Only these lines, please: the first one of the records through the one containing "arbitrary point of", retyped exactly, both ends included and pictures omitted.

▸ INFORMATION SUPPLIED:
+===+

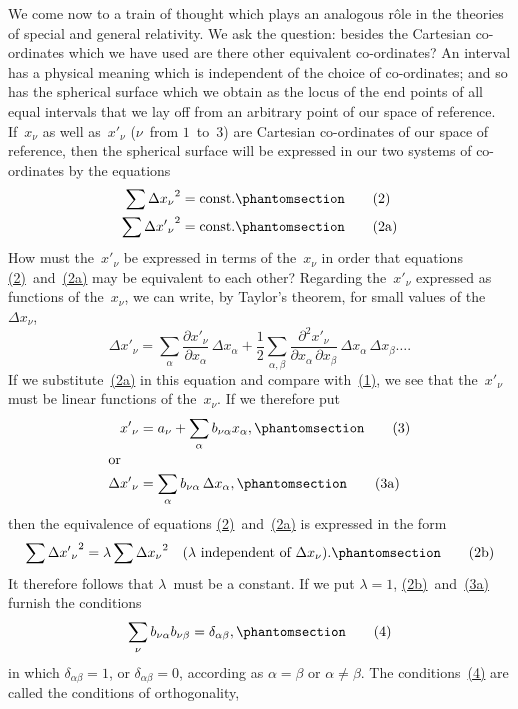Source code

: \documentclass[12pt]{book}[2005/09/16]
\newcommand{\Change}[2]{#2}
\newcommand{\Add}[1]{\Change{}{#1}}
\newcommand{\PageSep}[1]{\ignorespaces}
\newcommand{\Tag}[1]{%
  \phantomsection
  \label{eqn:#1}
  \tag*{#1}
}
\newcommand{\Eqref}[1]{\hyperref[eqn:#1]{#1}}
\newcommand{\dd}{\partial}
\begin{document}
We come now to a train of thought which plays an
analogous rôle in the theories of special and general
relativity. We ask the question: besides the Cartesian
co-ordinates which we have used are there other equivalent
co-ordinates? An interval has a physical meaning which
is independent of the choice of co-ordinates; and so has
the spherical surface which we obtain as the locus of the
end points of all equal intervals that we lay off from an
arbitrary point of our space of reference. If~$x_{\nu}$ as well as~${x'}_{\nu}$
($\nu$~from $1$~to~$3$) are Cartesian co-ordinates of our space
of reference, then the spherical surface will be expressed
in our two systems of co-ordinates by the equations
\begin{align*}
\sum {\Delta x_{\nu}}^{2} &= \text{const.}
\Tag{(2)} \\
\sum {\Delta {x'}_{\nu}}^{2} &= \text{const.}
\Tag{(2a)}
\end{align*}
How must the~${x'}_{\nu}$ be expressed in terms of the~$x_{\nu}$ in order
that equations \Eqref{(2)}~and~\Eqref{(2a)} may be equivalent to each
other? Regarding the~${x'}_{\nu}$ expressed as functions of the~$x_{\nu}$,
we can write, by Taylor's theorem, for small values of
the~${\Delta x}_{\nu}$,
\PageSep{7}
\[
{\Delta x'}_{\nu}
  = \sum_{\alpha} \frac{\dd {x'}_{\nu}}{\dd x_{\alpha}}\, \Delta x_{\alpha}
  + \frac{1}{2} \sum_{\alpha\Add{,}\beta}
    \frac{\dd^{2} {x'}_{\nu}}{\dd x_{\alpha}\, \dd x_{\beta}}\,
    \Delta x_{\alpha}\, \Delta x_{\beta}\ldots\Add{.}
\]
If we substitute~\Eqref{(2a)} in this equation and compare with~\Eqref{(1)},
we see that the~${x'}_{\nu}$ must be linear functions of the~$x_{\nu}$.
If we therefore put
\begin{align*}
{x'}_{\nu} &= a_{\nu} + \sum_{\alpha} b_{\nu\alpha} x_{\alpha}\Add{,}
\Tag{(3)} \\
\intertext{or}
{\Delta x'}_{\nu} &= \sum_{\alpha} b_{\nu\alpha}\, \Delta x_{\alpha}\Add{,}
\Tag{(3a)}
\end{align*}
then the equivalence of equations \Eqref{(2)}~and~\Eqref{(2a)} is expressed
in the form
\[
\sum {{\Delta x'}_{\nu}}^{2} = \lambda \sum {\Delta x_{\nu}}^{2}\quad
\text{($\lambda$~independent of~$\Delta x_{\nu}$).}
\Tag{(2b)}
\]
It therefore follows that $\lambda$~must be a constant. If we put
$\lambda = 1$, \Eqref{(2b)}~and~\Eqref{(3a)} furnish the conditions
\[
\sum_{\nu} b_{\nu\alpha} b_{\nu\beta} = \delta_{\alpha\beta}\Add{,}
\Tag{(4)}
\]
in which $\delta_{\alpha\beta} = 1$, or $\delta_{\alpha\beta} = 0$, according as $\alpha = \beta$ or
$\alpha \neq \beta$. The conditions~\Eqref{(4)} are called the conditions of orthogonality,
\end{document}
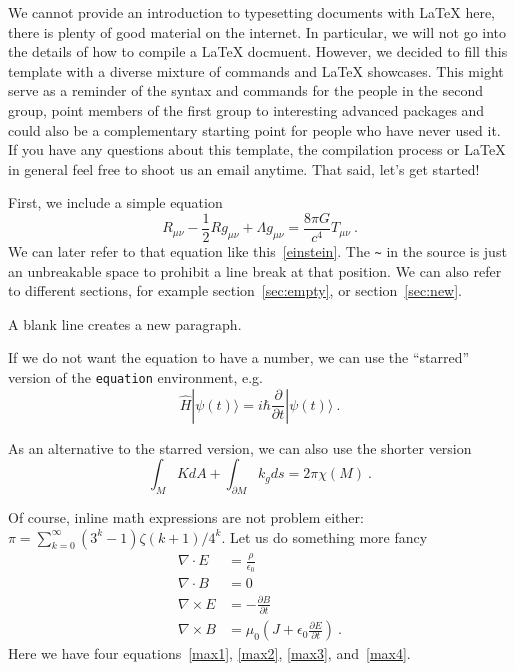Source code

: \documentclass[12pt, a4paper]{article}
\begin{document}
We cannot provide an introduction to typesetting documents with \LaTeX{} here,
there is plenty of good material on the internet. In particular, we will not go
into the details of how to compile a \LaTeX{} docmuent. However, we decided to
fill this template with a diverse mixture of commands and \LaTeX{} showcases.
This might serve as a reminder of the syntax and commands for the people in the
second group, point members of the first group to interesting advanced packages
and could also be a complementary starting point for people who have never used
it. If you have any questions about this template, the compilation process or
\LaTeX{} in general feel free to shoot us an email anytime. That said, let's get
started!

First, we include a simple equation
\begin{equation} \label{einstein}
  R_{\mu \nu} - \frac{1}{2} R g_{\mu \nu} + \Lambda g_{\mu \nu} = \frac{8 \pi
  G}{c^4} T_{\mu \nu} \: .
\end{equation}
We can later refer to that equation like this~\eqref{einstein}. The \texttt{\~}
in the source is just an unbreakable space to prohibit a line break at that
position. We can also refer to different sections, for example
section~\ref{sec:empty}, or section~\ref{sec:new}.

A blank line creates a new paragraph.

If we do not want the equation to have a number, we can use the ``starred''
version of the \texttt{equation} environment, e.g.
\begin{equation*}
  \hat{H} | \psi(t) \rangle =
  i \hbar \frac{\partial}{\partial t} | \psi (t) \rangle \: .
\end{equation*}

As an alternative to the starred version, we can also use the shorter version
\[
  \int_M K dA + \int_{\partial M} k_g ds = 2 \pi \chi (M) \:.
\]

Of course, inline math expressions are not problem either:~$\pi =
\sum_{k=0}^{\infty} (3^k - 1) \zeta (k + 1) / 4^k$.
Let us do something more fancy
\begin{align}
  \nabla \cdot E &= \frac{\rho}{\epsilon_0} \label{max1} \\
  \nabla \cdot B &= 0 \label{max2} \\
  \nabla \times E &= - \frac{\partial B}{\partial t} \label{max3} \\
  \nabla \times B &= \mu_0
  \left(J + \epsilon_0 \frac{\partial E}{\partial t} \right) \: . \label{max4}
\end{align}
Here we have four equations~\eqref{max1}, \eqref{max2}, \eqref{max3},
and~\eqref{max4}.
\end{document}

+===+

▸ SOLVED PROBLEM:
Source code

: \documentclass[12pt]{book}[2005/09/16]
\newcommand{\Change}[2]{#2}
\newcommand{\Add}[1]{\Change{}{#1}}
\newcommand{\PageSep}[1]{\ignorespaces}
\newcommand{\Tag}[1]{%
  \phantomsection
  \label{eqn:#1}
  \tag*{#1}
}
\newcommand{\Eqref}[1]{\hyperref[eqn:#1]{#1}}
\newcommand{\dd}{\partial}
\begin{document}
We come now to a train of thought which plays an
analogous rôle in the theories of special and general
relativity. We ask the question: besides the Cartesian
co-ordinates which we have used are there other equivalent
co-ordinates? An interval has a physical meaning which
is independent of the choice of co-ordinates; and so has
the spherical surface which we obtain as the locus of the
end points of all equal intervals that we lay off from an
arbitrary point of our space of reference. If~$x_{\nu}$ as well as~${x'}_{\nu}$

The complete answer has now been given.